• Eur. J. Epidemiol. · Feb 1999

    Neonatal tetanus: a continuing challenge in the southeast of Turkey: risk factors, clinical features and prognostic factors.

    • F Gürkan, M Boşnak, B Dikici, V Boşnak, M A Taş, K Haspolat, I H Kara, and I Ozkan.
    • Department of Pediatrics, Dicle University Medical School, Diyarbakir, Turkey. fuatgurkan@hotmail.com
    • Eur. J. Epidemiol. 1999 Feb 1;15(2):171-4.
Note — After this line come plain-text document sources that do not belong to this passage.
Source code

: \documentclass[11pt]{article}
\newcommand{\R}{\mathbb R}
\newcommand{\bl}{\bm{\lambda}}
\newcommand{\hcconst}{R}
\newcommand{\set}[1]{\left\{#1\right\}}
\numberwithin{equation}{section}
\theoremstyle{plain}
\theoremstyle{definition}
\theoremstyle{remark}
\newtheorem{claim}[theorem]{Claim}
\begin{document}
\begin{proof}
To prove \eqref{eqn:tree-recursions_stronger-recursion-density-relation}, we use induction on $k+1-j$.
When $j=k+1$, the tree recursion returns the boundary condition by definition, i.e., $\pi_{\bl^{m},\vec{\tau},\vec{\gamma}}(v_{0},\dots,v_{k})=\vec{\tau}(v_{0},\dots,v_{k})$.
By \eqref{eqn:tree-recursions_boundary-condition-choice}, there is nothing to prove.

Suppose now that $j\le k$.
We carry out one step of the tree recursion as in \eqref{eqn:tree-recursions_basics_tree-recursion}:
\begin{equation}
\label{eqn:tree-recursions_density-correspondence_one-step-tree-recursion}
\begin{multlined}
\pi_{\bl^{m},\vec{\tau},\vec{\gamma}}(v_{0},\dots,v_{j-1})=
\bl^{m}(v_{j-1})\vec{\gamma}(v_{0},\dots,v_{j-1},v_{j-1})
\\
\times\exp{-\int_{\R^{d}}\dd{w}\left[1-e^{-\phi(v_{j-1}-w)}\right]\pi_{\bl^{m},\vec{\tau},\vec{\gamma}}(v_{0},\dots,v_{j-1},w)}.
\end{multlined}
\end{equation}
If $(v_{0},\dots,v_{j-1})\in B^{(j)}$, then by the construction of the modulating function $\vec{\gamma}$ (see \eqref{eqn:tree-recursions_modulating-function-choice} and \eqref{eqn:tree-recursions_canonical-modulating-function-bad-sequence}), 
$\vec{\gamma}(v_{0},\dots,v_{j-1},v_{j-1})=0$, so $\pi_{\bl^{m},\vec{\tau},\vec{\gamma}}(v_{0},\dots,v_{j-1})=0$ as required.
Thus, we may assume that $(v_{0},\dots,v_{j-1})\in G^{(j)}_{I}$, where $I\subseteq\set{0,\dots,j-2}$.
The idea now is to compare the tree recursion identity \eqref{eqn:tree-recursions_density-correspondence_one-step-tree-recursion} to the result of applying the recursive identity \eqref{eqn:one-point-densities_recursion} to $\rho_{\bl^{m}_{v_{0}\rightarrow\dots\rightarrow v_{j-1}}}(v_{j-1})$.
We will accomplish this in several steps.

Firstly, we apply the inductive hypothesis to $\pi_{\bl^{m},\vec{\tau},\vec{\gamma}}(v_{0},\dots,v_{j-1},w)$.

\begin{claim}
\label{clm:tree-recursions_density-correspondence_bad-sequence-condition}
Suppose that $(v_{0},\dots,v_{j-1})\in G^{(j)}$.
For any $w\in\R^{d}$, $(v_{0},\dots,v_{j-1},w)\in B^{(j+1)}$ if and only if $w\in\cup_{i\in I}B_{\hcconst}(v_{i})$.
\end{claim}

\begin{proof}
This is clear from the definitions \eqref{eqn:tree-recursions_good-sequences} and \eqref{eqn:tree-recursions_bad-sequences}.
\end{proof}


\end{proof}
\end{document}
    AbstractNeonatal tetanus (NT) still causes significant mortality in developing countries, although in 1989 WHO adopted the goal of eliminating the disease by 1995-2000. To characterize the regional characteristics, clinical charts of 55 neonates (42 males and 13 females) admitted to the Pediatric Infectious Diseases Ward of Dicle University Hospital, Diyarbakir, Turkey with the diagnosis of NT from 1991 to 1997 were reviewed. Mean age at admittance was 8.9+/-4.3 days with a range of 3-25 days. Mean period for the appearance of first symptoms was 5.8 days ranging between 1 and 21 days. Mean birth weight of the patients was 3369+/-560g. All patients were from rural areas and were delivered at home by untrained traditional birth attendants with no prior antenatal healthcare services. Razor blade (55%), scissors (27%), and knife (18%) were the instruments used to cut the cord in non-hygienic conditions. No mothers had prior vaccination with tetanus toxoid during their pregnancy. Spasticity (76%), lack of sucking (71%), trismus (60%), fever (49%), omphalitis (44%), irritability (24%), risus sardonicus (22%), and opithotonus (15%) were the most common presenting signs and symptoms. Age at admission < 7.5 days and symptoms of onset <4.9 days, risus sardonicus and opisthotonus were associated with fatal outcome. All patients were treated with human tetanus immunglobulin or equine tetanus antitoxin where available, antibiotic therapy by penicillin G (100.000 U/kg/day) and intravenous high dose diazepam (40 mg/kg/day). Overall mortality rate was 40% (22 cases), without any equipment for mechanical ventilation. Health education of mothers and birth attendants, promotion of hospital delivery and prenatal tetanus immunization of all pregnant women particularly in rural areas are recommended, if NT is to be prevented.